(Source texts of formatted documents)
━━━━━━━━━━━━━━━━

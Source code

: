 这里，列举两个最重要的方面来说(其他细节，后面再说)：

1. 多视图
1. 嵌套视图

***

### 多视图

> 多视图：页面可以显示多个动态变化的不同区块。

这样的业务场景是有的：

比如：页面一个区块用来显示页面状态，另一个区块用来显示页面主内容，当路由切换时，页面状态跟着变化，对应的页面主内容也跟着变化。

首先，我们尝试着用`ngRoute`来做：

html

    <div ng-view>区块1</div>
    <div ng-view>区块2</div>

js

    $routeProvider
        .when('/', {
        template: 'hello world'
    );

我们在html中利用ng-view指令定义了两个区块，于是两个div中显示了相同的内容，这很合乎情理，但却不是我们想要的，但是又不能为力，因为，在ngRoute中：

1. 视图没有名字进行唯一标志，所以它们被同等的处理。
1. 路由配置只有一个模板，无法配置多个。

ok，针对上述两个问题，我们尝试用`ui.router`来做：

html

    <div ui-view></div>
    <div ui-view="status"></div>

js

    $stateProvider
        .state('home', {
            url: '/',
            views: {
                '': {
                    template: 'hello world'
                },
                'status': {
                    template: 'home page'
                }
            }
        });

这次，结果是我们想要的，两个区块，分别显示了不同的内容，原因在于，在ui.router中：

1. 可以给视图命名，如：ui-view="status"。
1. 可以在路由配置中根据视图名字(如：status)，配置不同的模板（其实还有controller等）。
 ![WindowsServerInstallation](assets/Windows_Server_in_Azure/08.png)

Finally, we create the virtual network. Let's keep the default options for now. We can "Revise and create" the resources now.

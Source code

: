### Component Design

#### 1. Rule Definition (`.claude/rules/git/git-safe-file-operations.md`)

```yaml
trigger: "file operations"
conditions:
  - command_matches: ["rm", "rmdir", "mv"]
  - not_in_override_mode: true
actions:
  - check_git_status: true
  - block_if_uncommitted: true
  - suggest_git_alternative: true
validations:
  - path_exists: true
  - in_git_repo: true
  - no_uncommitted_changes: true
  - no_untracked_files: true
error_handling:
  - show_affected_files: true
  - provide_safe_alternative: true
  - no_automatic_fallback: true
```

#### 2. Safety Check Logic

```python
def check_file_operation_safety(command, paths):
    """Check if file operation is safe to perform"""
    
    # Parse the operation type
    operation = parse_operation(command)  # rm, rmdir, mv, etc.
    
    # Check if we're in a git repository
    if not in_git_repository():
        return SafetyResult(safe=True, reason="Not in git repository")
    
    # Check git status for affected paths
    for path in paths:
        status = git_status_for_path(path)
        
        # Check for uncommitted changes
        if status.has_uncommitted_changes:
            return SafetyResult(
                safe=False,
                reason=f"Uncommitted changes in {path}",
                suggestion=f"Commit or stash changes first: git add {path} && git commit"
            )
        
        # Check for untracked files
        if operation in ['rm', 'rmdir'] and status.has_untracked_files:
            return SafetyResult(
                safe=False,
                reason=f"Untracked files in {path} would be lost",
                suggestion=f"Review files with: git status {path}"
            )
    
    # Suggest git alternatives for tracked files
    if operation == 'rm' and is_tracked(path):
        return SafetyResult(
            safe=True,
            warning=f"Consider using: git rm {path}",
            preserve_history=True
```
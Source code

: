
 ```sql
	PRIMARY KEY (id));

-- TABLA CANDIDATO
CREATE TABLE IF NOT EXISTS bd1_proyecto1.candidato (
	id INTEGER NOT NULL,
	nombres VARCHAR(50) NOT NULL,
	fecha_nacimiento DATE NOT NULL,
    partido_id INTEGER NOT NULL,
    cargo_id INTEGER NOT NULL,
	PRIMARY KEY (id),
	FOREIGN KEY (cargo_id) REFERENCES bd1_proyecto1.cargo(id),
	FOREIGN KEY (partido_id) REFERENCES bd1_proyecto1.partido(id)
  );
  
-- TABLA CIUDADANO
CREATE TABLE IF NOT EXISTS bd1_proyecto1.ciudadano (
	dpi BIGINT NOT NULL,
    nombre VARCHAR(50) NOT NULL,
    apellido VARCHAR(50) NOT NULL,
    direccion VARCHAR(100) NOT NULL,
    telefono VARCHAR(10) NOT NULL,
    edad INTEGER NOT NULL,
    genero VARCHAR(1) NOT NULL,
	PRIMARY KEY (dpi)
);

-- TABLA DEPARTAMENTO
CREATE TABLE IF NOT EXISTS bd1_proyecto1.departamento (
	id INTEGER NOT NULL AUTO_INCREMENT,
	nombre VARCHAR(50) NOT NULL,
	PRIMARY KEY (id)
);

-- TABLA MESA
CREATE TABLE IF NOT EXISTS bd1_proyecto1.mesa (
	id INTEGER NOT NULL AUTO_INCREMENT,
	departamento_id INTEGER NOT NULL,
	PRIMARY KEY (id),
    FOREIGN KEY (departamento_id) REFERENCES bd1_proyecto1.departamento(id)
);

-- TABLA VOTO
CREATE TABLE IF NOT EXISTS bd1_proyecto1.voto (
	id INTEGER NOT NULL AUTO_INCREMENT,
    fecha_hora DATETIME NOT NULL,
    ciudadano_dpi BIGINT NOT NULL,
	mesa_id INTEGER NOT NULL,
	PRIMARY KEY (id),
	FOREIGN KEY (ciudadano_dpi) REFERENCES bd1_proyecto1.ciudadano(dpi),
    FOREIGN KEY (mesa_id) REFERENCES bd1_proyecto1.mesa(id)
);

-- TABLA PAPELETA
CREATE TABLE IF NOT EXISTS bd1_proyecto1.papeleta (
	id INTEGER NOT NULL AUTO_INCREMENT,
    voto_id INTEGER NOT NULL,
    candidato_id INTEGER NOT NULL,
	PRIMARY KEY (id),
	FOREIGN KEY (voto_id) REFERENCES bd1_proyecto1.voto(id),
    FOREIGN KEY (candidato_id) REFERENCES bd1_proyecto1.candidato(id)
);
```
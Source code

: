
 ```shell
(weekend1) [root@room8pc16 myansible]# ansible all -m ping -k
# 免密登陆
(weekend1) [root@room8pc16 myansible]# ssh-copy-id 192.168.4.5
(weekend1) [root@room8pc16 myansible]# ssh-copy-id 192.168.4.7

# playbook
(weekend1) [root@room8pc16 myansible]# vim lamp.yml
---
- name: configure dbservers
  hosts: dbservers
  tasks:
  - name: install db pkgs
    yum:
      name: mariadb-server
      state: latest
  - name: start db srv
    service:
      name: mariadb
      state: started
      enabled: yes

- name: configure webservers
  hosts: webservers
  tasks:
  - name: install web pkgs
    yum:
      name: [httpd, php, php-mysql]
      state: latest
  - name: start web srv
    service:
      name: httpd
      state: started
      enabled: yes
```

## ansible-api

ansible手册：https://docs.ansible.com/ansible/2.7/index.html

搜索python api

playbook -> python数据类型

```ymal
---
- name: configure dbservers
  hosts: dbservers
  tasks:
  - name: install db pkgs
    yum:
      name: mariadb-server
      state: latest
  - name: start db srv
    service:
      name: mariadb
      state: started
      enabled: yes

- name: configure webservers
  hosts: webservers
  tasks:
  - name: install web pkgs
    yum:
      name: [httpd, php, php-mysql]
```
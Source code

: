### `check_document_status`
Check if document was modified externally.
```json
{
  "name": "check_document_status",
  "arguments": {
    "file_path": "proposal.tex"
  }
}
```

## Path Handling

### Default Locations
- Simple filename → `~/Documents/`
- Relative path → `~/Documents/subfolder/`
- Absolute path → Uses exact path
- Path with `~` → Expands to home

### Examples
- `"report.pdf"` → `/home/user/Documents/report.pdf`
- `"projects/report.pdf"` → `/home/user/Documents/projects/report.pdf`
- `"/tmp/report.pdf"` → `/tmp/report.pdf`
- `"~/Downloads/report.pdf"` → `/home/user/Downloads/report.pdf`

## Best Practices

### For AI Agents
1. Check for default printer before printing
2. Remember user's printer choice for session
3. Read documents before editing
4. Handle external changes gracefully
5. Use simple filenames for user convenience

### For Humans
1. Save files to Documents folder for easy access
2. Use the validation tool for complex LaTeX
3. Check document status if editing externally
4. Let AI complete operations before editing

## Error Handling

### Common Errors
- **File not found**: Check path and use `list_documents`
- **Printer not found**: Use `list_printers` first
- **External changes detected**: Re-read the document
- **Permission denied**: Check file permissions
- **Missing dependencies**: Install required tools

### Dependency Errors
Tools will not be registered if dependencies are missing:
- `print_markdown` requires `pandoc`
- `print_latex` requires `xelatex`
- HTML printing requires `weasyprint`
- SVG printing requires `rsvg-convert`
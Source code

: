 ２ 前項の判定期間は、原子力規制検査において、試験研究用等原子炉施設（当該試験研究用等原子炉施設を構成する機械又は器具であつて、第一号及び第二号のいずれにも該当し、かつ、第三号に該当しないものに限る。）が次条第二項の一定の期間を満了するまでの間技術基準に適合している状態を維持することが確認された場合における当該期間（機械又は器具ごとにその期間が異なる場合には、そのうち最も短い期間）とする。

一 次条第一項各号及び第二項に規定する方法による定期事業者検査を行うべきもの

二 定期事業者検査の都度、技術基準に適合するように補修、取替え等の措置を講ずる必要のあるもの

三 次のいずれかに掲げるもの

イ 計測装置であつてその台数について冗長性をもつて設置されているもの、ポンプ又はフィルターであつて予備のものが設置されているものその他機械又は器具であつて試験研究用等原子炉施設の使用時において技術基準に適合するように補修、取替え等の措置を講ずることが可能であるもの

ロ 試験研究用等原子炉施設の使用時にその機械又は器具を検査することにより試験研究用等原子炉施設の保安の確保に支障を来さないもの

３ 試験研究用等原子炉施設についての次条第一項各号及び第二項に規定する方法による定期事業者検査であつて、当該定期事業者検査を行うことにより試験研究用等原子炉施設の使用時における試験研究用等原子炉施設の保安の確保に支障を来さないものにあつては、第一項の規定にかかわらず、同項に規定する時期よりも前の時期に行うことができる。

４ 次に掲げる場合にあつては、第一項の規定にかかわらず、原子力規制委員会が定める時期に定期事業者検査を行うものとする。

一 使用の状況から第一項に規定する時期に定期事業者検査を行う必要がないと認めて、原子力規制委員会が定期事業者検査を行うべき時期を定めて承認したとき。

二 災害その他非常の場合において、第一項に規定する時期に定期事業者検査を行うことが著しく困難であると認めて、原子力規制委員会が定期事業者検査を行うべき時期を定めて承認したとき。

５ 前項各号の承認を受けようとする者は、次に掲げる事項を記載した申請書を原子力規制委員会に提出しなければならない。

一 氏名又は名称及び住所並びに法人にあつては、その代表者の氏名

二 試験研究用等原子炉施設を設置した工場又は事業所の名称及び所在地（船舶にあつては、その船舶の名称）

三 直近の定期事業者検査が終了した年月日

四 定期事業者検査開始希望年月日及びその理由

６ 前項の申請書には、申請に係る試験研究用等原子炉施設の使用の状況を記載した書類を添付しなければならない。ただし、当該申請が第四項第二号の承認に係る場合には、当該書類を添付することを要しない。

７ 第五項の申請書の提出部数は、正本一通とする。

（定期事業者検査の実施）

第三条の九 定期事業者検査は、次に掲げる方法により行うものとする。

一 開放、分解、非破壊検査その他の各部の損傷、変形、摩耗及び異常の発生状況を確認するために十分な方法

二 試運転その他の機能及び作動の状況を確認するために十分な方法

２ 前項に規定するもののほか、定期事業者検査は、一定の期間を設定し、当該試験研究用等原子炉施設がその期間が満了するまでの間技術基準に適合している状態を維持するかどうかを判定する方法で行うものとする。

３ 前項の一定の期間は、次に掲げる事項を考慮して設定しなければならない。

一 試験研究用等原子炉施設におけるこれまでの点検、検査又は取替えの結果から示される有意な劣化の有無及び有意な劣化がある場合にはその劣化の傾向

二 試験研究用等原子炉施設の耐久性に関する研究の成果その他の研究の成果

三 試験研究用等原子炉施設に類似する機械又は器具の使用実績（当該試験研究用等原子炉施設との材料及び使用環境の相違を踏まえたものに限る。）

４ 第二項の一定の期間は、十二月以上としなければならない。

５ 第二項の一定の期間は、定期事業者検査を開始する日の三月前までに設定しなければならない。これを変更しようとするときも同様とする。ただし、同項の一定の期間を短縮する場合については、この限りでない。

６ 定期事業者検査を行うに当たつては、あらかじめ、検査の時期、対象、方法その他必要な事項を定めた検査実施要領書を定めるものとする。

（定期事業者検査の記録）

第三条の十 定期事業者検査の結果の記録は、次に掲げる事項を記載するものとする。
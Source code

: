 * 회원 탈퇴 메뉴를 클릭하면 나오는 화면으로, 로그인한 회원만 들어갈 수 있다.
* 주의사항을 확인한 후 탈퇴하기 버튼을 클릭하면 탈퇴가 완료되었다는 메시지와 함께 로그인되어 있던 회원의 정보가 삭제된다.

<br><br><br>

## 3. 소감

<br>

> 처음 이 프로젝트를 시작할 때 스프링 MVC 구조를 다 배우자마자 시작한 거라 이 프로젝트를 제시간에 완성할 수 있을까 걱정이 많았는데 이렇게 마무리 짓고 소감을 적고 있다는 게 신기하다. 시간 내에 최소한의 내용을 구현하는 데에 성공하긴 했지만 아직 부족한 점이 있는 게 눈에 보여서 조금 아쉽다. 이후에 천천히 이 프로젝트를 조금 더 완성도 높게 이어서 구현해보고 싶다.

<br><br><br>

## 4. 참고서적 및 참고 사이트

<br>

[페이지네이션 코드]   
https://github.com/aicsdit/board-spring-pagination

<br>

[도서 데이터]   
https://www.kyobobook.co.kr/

━━━━━━━━━━━━━━━━

Considering each line of the records on its own, count those that contain "root" and give only that number.

4